EIP-4844, a key component of Dencun, specifically reduced the cost for layer 2 networks to send bundled transactions to the main Ethereum blockchain. This Layer 2 efficiency improvement can indirectly lead to reduced charges for users of these Layer 2 solutions. However, it is important to note that the rate savings realized in Layer 2 networks may not be as large as initial projections suggested, and the long-term impact on rates requires further observation. .
The Dencun upgrade had unexpected results. By successfully lowering transaction fees, the amount of ETH consumed on the network has also decreased. Previously, increases in network activity were matched by increases in fees, and a portion of these fees would be burned off, creating a deflationary effect on the total supply of ETH. This deflationary mechanism was one of the anticipated benefits of the Ethereum merge, the transition from proof-of-work to proof-of-stake consensus mechanisms. As ETH burn decreased and the natural increase in supply continued, the total supply of ETH started increasing again at a faster rate compared to the post-merger period. This change pushed ETH back into an inflation model.
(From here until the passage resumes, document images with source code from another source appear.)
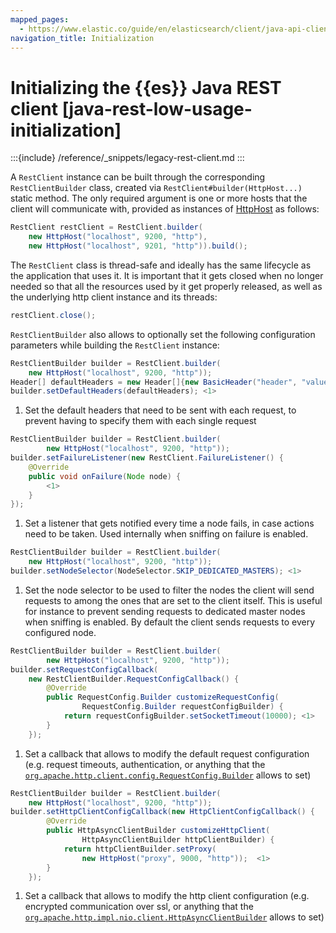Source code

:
 ```yaml
---
mapped_pages:
  - https://www.elastic.co/guide/en/elasticsearch/client/java-api-client/current/java-rest-low-usage-initialization.html
navigation_title: Initialization
---
```


# Initializing the {{es}} Java REST client [java-rest-low-usage-initialization]

:::{include} /reference/_snippets/legacy-rest-client.md
:::

A `RestClient` instance can be built through the corresponding `RestClientBuilder` class, created via `RestClient#builder(HttpHost...)` static method. The only required argument is one or more hosts that the client will communicate with, provided as instances of [HttpHost](https://hc.apache.org/httpcomponents-core-4.4.x/current/httpcore/apidocs/org/apache/http/HttpHost.html) as follows:

```java
RestClient restClient = RestClient.builder(
    new HttpHost("localhost", 9200, "http"),
    new HttpHost("localhost", 9201, "http")).build();
```

The `RestClient` class is thread-safe and ideally has the same lifecycle as the application that uses it. It is important that it gets closed when no longer needed so that all the resources used by it get properly released, as well as the underlying http client instance and its threads:

```java
restClient.close();
```

`RestClientBuilder` also allows to optionally set the following configuration parameters while building the `RestClient` instance:

```java
RestClientBuilder builder = RestClient.builder(
    new HttpHost("localhost", 9200, "http"));
Header[] defaultHeaders = new Header[]{new BasicHeader("header", "value")};
builder.setDefaultHeaders(defaultHeaders); <1>
```

1. Set the default headers that need to be sent with each request, to prevent having to specify them with each single request


```java
RestClientBuilder builder = RestClient.builder(
        new HttpHost("localhost", 9200, "http"));
builder.setFailureListener(new RestClient.FailureListener() {
    @Override
    public void onFailure(Node node) {
        <1>
    }
});
```

1. Set a listener that gets notified every time a node fails,  in case actions need to be taken. Used internally when sniffing on failure is enabled.


```java
RestClientBuilder builder = RestClient.builder(
    new HttpHost("localhost", 9200, "http"));
builder.setNodeSelector(NodeSelector.SKIP_DEDICATED_MASTERS); <1>
```

1. Set the node selector to be used to filter the nodes the client will send requests to among the ones that are set to the client itself. This is useful for instance to prevent sending requests to dedicated master nodes when sniffing is enabled. By default the client sends requests to every configured node.


```java
RestClientBuilder builder = RestClient.builder(
        new HttpHost("localhost", 9200, "http"));
builder.setRequestConfigCallback(
    new RestClientBuilder.RequestConfigCallback() {
        @Override
        public RequestConfig.Builder customizeRequestConfig(
                RequestConfig.Builder requestConfigBuilder) {
            return requestConfigBuilder.setSocketTimeout(10000); <1>
        }
    });
```

1. Set a callback that allows to modify the default request configuration (e.g. request timeouts, authentication, or anything that the [`org.apache.http.client.config.RequestConfig.Builder`](https://hc.apache.org/httpcomponents-client-4.5.x/current/httpclient/apidocs/org/apache/http/client/config/RequestConfig.Builder.html) allows to set)


```java
RestClientBuilder builder = RestClient.builder(
    new HttpHost("localhost", 9200, "http"));
builder.setHttpClientConfigCallback(new HttpClientConfigCallback() {
        @Override
        public HttpAsyncClientBuilder customizeHttpClient(
                HttpAsyncClientBuilder httpClientBuilder) {
            return httpClientBuilder.setProxy(
                new HttpHost("proxy", 9000, "http"));  <1>
        }
    });
```

1. Set a callback that allows to modify the http client configuration (e.g. encrypted communication over ssl, or anything that the [`org.apache.http.impl.nio.client.HttpAsyncClientBuilder`](https://hc.apache.org/httpcomponents-asyncclient-4.1.x/current/httpasyncclient/apidocs/org/apache/http/impl/nio/client/HttpAsyncClientBuilder.html) allows to set)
The legacy of the Dencun upgrade is multifaceted. This clearly addressed scalability concerns and set the stage for a future Ethereum capable of handling significantly larger volumes of transactions. However, the unintended consequences of potentially reversing ETH's deflationary trend have sparked debate about the future trajectory of Ethereum's economic model.
The Dencun upgrade brings new analysis from CryptoQuant, a highly regarded South Korea-based blockchain analytics company. According to CryptoQuant, this upgrade could significantly change Ethereum's path to becoming an “ultra-sound currency,” a concept that describes a currency that increases or maintains its value over time.
CryptoQuant explains that “super healthy money” in the context of Ethereum refers to the blockchain’s potential for the total supply of ETH to decrease over time. They say this was facilitated by strategic upgrades like EIP-1559 and The Merge, which introduced mechanisms to burn some of the transaction fees. According to CryptoQuant, this feature was crucial in reinforcing Ethereum’s deflationary economic model.
After the Dencun upgrade, CryptoQuant notes important changes. This means that Ethereum transaction fees have been decoupled from network activity levels, which has effectively changed the ETH burn rate. Although this has reduced transaction costs for users, CryptoQuant has raised concerns that this adjustment challenges the deflationary mechanism previously set up by The Merge. They highlight that maintaining deflationary supply now requires significantly higher network activity than before.
CryptoQuant has clearly stated that reducing transaction fees, while beneficial for user adoption and network throughput, will create inflationary pressures on the Ethereum ecosystem. They argue that this change could impact ETH's long-term valuation and impact Ethereum's attractiveness as a deflationary asset.